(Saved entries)
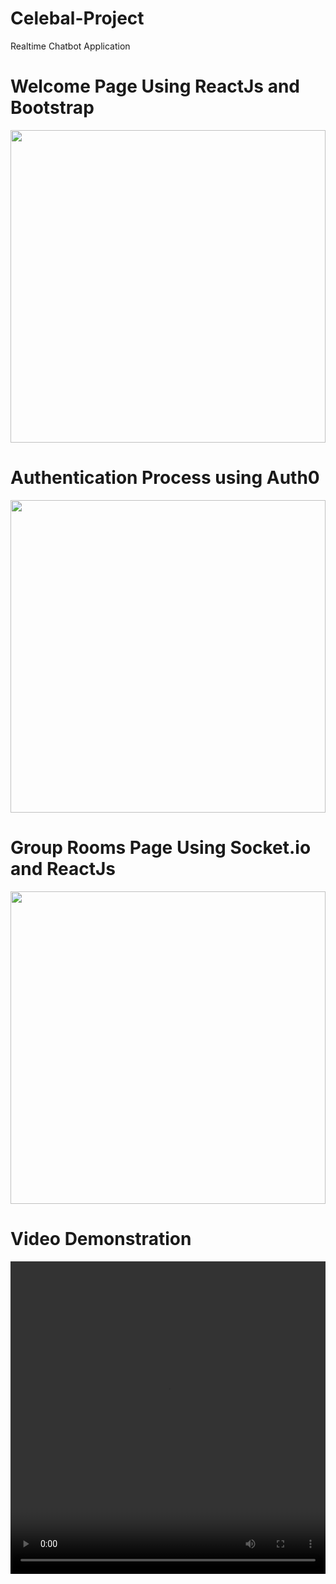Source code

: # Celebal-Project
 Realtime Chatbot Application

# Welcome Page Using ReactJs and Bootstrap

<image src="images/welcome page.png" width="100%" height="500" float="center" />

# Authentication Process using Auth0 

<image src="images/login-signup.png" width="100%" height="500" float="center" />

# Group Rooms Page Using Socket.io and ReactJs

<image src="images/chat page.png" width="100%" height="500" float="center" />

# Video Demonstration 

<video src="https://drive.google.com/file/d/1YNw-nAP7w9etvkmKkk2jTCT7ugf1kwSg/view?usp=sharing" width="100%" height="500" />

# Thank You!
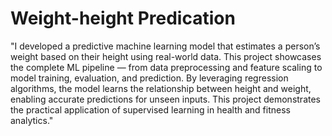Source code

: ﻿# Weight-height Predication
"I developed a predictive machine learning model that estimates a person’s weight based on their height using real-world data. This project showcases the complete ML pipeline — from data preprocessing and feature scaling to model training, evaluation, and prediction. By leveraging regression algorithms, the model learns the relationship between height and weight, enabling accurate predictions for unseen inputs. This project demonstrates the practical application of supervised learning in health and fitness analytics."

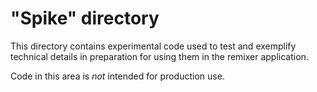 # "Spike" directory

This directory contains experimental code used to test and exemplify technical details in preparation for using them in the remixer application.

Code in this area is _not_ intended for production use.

--

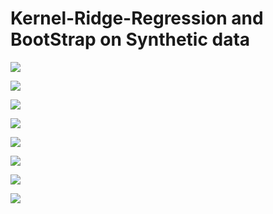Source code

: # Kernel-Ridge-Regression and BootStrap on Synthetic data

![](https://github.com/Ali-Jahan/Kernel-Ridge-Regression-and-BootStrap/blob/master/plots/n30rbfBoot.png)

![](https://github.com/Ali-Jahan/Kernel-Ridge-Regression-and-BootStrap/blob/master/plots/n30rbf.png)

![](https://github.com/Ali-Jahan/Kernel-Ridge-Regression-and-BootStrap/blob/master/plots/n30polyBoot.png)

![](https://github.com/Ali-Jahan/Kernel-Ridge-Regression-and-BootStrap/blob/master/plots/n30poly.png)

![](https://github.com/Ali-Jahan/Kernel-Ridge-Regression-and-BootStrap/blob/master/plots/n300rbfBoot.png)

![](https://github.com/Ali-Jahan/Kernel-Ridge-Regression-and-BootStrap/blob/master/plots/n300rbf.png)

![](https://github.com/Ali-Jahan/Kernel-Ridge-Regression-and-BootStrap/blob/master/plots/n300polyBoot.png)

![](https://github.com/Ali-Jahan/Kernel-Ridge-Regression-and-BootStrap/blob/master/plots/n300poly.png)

Exercise - Scan the lines above, and whenever one holds the string "Jahan", copy it.

Problem solution -
![](https://github.com/Ali-Jahan/Kernel-Ridge-Regression-and-BootStrap/blob/master/plots/n30rbfBoot.png)
![](https://github.com/Ali-Jahan/Kernel-Ridge-Regression-and-BootStrap/blob/master/plots/n30rbf.png)
![](https://github.com/Ali-Jahan/Kernel-Ridge-Regression-and-BootStrap/blob/master/plots/n30polyBoot.png)
![](https://github.com/Ali-Jahan/Kernel-Ridge-Regression-and-BootStrap/blob/master/plots/n30poly.png)
![](https://github.com/Ali-Jahan/Kernel-Ridge-Regression-and-BootStrap/blob/master/plots/n300rbfBoot.png)
![](https://github.com/Ali-Jahan/Kernel-Ridge-Regression-and-BootStrap/blob/master/plots/n300rbf.png)
![](https://github.com/Ali-Jahan/Kernel-Ridge-Regression-and-BootStrap/blob/master/plots/n300polyBoot.png)
![](https://github.com/Ali-Jahan/Kernel-Ridge-Regression-and-BootStrap/blob/master/plots/n300poly.png)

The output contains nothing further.